* _WHAT TO WORK ON_:
Determine which lines of the records include the word "différents", and copy them.

### MATERIAL FOR THE TASK

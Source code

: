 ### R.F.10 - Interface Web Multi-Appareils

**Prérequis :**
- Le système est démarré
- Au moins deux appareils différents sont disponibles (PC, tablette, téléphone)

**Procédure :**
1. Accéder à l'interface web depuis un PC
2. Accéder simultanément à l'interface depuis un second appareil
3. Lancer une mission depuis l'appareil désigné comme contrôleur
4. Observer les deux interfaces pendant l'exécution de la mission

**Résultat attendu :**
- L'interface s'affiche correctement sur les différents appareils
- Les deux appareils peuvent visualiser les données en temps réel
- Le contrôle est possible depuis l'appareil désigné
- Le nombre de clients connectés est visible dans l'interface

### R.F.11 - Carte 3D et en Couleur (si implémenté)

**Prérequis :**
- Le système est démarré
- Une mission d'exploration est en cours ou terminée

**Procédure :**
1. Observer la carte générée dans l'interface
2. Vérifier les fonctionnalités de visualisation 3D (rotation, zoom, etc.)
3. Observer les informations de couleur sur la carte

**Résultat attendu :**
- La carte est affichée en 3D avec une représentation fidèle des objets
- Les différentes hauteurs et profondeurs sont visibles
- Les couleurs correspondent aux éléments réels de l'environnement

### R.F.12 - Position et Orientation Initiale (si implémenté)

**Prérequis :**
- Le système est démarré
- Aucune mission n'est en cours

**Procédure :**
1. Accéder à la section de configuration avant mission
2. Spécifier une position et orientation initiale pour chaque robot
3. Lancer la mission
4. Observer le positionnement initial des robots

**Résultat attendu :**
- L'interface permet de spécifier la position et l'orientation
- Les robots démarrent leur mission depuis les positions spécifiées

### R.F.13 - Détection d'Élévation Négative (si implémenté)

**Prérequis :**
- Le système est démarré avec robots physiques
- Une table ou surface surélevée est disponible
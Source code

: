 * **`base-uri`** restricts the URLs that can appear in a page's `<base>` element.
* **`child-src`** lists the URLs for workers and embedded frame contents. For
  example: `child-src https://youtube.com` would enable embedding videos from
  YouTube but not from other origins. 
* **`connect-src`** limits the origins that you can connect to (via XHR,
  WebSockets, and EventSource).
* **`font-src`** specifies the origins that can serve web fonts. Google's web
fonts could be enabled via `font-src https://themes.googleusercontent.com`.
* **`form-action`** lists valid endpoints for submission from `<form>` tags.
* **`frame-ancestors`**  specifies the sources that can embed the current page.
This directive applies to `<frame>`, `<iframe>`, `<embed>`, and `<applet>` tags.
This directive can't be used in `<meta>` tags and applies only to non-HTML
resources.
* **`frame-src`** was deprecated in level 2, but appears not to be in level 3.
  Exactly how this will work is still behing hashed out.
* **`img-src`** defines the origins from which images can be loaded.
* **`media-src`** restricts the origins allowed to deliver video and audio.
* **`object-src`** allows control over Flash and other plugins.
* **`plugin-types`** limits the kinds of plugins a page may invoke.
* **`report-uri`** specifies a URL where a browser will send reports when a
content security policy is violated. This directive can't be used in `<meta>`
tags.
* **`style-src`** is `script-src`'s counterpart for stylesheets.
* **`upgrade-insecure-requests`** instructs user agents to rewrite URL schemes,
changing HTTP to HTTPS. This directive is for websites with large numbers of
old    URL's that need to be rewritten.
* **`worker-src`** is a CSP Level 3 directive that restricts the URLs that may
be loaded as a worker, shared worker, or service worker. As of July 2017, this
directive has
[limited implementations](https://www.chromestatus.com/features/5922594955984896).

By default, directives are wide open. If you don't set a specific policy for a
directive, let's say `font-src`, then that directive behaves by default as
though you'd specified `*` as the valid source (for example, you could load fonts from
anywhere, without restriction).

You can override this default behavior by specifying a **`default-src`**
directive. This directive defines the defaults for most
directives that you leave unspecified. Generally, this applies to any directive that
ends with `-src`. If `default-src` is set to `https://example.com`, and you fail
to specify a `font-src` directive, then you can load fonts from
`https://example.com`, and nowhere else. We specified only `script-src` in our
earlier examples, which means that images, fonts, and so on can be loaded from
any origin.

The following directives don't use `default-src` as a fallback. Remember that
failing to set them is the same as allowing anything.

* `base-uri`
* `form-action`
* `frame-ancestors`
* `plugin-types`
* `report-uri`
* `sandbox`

######

* _SOLUTION FOR THIS TASK_:
- Au moins deux appareils différents sont disponibles (PC, tablette, téléphone)
- L'interface s'affiche correctement sur les différents appareils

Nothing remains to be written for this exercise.